Take the line that contains "Mm, depending on" and each line after it in the material below, and transcribe them exactly, stopping at the end.

[INPUT DATA]
######
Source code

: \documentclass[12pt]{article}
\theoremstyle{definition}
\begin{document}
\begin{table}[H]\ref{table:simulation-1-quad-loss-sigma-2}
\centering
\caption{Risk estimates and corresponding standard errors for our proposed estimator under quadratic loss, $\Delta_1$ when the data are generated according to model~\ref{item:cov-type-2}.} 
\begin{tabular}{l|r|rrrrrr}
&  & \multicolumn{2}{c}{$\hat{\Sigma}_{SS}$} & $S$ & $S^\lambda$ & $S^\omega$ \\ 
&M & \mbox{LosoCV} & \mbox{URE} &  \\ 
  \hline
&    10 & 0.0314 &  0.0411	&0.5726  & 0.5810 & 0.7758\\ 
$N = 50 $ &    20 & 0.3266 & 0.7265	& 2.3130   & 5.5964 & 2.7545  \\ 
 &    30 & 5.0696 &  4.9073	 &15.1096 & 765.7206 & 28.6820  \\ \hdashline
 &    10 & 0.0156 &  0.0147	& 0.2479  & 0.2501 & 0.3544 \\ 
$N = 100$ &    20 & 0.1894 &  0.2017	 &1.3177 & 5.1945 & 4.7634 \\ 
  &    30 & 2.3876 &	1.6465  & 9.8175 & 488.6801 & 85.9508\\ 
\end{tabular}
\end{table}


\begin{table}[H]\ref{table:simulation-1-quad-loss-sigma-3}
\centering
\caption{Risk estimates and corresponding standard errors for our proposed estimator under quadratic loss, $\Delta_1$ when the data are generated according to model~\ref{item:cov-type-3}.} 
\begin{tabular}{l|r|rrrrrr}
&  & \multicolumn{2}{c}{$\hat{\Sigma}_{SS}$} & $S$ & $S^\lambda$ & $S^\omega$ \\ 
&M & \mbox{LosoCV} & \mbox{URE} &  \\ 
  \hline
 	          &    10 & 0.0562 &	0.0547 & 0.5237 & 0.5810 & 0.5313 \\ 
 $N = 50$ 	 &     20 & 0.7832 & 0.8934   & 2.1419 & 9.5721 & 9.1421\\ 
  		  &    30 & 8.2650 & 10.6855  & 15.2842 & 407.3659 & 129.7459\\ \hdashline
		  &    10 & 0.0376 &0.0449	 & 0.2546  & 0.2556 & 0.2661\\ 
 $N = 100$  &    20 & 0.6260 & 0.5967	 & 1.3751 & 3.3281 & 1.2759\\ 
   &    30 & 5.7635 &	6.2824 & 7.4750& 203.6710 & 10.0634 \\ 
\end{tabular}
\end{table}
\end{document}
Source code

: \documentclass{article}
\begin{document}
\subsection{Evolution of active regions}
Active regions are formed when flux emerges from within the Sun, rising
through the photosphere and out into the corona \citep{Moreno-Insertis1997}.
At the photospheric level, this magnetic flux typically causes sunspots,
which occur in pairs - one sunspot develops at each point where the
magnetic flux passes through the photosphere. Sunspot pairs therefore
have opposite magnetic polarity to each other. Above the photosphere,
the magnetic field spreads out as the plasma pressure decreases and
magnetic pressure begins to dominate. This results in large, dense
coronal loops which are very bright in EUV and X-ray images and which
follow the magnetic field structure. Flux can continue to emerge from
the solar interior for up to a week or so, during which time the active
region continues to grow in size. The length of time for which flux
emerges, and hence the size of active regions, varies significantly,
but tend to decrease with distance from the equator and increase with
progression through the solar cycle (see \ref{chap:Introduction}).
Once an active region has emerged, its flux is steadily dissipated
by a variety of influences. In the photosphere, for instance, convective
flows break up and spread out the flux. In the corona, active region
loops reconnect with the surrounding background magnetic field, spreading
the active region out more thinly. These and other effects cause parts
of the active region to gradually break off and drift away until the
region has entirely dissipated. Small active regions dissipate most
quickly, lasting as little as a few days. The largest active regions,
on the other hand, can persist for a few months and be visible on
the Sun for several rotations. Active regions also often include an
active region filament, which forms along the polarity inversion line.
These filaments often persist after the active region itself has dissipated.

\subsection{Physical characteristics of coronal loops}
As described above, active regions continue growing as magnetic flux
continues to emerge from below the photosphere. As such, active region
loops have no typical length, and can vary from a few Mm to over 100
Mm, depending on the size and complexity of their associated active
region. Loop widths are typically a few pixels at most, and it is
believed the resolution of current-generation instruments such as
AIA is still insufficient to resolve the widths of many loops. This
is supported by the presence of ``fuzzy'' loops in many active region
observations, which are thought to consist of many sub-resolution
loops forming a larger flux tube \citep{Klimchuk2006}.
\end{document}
######
[RESULT]
Mm, depending on the size and complexity of their associated active
region. Loop widths are typically a few pixels at most, and it is
believed the resolution of current-generation instruments such as
AIA is still insufficient to resolve the widths of many loops. This
is supported by the presence of ``fuzzy'' loops in many active region
observations, which are thought to consist of many sub-resolution
loops forming a larger flux tube \citep{Klimchuk2006}.
\end{document}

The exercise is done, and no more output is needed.